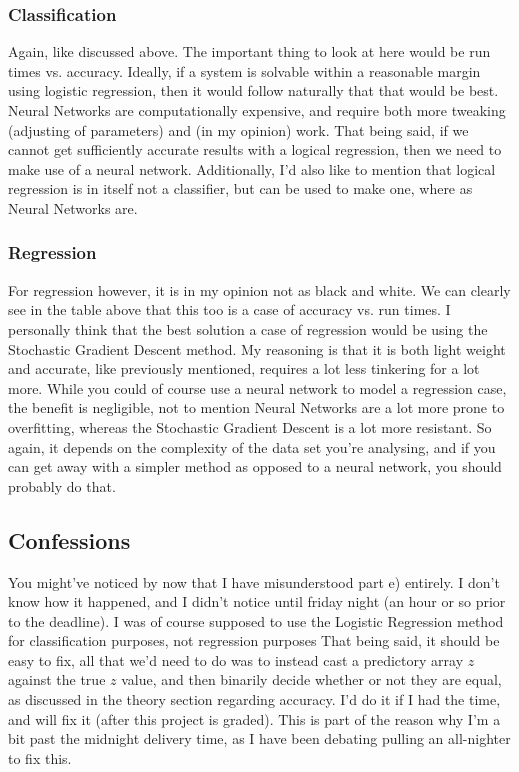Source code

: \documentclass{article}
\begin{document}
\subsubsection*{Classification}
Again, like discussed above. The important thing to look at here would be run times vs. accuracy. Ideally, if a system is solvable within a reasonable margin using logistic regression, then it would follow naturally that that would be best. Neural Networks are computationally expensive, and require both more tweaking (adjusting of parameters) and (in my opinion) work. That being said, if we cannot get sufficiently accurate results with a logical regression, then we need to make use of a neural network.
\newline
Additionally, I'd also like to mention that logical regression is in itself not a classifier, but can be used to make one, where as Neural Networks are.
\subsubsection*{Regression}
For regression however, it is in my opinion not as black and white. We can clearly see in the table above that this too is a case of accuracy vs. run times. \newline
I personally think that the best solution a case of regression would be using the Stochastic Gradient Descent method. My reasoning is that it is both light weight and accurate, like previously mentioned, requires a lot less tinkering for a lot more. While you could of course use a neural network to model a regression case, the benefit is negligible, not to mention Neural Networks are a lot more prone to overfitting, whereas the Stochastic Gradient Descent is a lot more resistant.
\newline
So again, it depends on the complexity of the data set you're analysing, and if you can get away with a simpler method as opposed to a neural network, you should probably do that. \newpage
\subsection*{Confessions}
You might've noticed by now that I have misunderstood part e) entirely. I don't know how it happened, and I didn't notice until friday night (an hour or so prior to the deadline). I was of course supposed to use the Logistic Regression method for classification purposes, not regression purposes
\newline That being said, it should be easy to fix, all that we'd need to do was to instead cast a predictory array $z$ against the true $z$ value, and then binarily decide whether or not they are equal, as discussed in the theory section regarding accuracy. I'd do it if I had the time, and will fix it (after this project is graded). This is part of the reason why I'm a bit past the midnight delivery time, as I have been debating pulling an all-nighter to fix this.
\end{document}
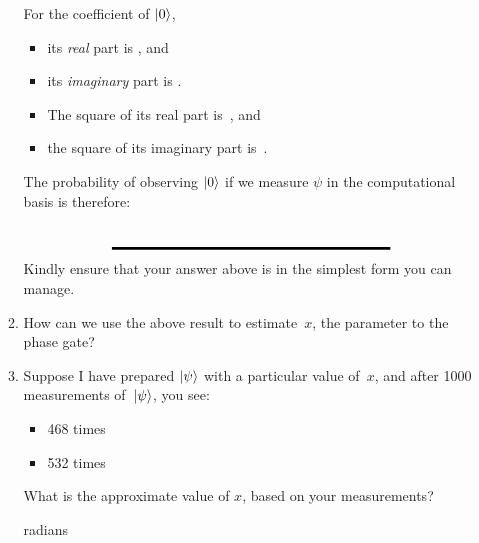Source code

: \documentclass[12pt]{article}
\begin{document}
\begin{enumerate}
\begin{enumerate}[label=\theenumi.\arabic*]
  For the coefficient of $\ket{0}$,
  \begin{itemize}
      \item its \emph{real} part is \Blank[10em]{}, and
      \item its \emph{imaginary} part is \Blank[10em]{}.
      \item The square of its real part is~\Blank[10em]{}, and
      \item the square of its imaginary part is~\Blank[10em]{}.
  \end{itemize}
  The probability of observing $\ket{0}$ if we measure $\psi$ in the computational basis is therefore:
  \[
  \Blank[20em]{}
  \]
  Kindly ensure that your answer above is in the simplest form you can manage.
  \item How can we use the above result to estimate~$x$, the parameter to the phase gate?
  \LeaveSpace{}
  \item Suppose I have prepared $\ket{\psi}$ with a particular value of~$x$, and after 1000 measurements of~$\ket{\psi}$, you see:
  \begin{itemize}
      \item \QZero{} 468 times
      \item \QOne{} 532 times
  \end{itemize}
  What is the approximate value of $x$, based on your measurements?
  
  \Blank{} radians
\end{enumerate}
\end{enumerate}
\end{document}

### Your goal
Your reply should restate every entry exactly, with the pictures left out.

### Finished task
Source code

: \documentclass{article}
\begin{document}
\subsubsection*{Classification}
Again, like discussed above. The important thing to look at here would be run times vs. accuracy. Ideally, if a system is solvable within a reasonable margin using logistic regression, then it would follow naturally that that would be best. Neural Networks are computationally expensive, and require both more tweaking (adjusting of parameters) and (in my opinion) work. That being said, if we cannot get sufficiently accurate results with a logical regression, then we need to make use of a neural network.
\newline
Additionally, I'd also like to mention that logical regression is in itself not a classifier, but can be used to make one, where as Neural Networks are.
\subsubsection*{Regression}
For regression however, it is in my opinion not as black and white. We can clearly see in the table above that this too is a case of accuracy vs. run times. \newline
I personally think that the best solution a case of regression would be using the Stochastic Gradient Descent method. My reasoning is that it is both light weight and accurate, like previously mentioned, requires a lot less tinkering for a lot more. While you could of course use a neural network to model a regression case, the benefit is negligible, not to mention Neural Networks are a lot more prone to overfitting, whereas the Stochastic Gradient Descent is a lot more resistant.
\newline
So again, it depends on the complexity of the data set you're analysing, and if you can get away with a simpler method as opposed to a neural network, you should probably do that. \newpage
\subsection*{Confessions}
You might've noticed by now that I have misunderstood part e) entirely. I don't know how it happened, and I didn't notice until friday night (an hour or so prior to the deadline). I was of course supposed to use the Logistic Regression method for classification purposes, not regression purposes
\newline That being said, it should be easy to fix, all that we'd need to do was to instead cast a predictory array $z$ against the true $z$ value, and then binarily decide whether or not they are equal, as discussed in the theory section regarding accuracy. I'd do it if I had the time, and will fix it (after this project is graded). This is part of the reason why I'm a bit past the midnight delivery time, as I have been debating pulling an all-nighter to fix this.
\end{document}
Source code

: \documentclass[12pt]{article}
\begin{document}
\begin{enumerate}
\begin{enumerate}[label=\theenumi.\arabic*]
  For the coefficient of $\ket{0}$,
  \begin{itemize}
      \item its \emph{real} part is \Blank[10em]{}, and
      \item its \emph{imaginary} part is \Blank[10em]{}.
      \item The square of its real part is~\Blank[10em]{}, and
      \item the square of its imaginary part is~\Blank[10em]{}.
  \end{itemize}
  The probability of observing $\ket{0}$ if we measure $\psi$ in the computational basis is therefore:
  \[
  \Blank[20em]{}
  \]
  Kindly ensure that your answer above is in the simplest form you can manage.
  \item How can we use the above result to estimate~$x$, the parameter to the phase gate?
  \LeaveSpace{}
  \item Suppose I have prepared $\ket{\psi}$ with a particular value of~$x$, and after 1000 measurements of~$\ket{\psi}$, you see:
  \begin{itemize}
      \item \QZero{} 468 times
      \item \QOne{} 532 times
  \end{itemize}
  What is the approximate value of $x$, based on your measurements?
  
  \Blank{} radians
\end{enumerate}
\end{enumerate}
\end{document}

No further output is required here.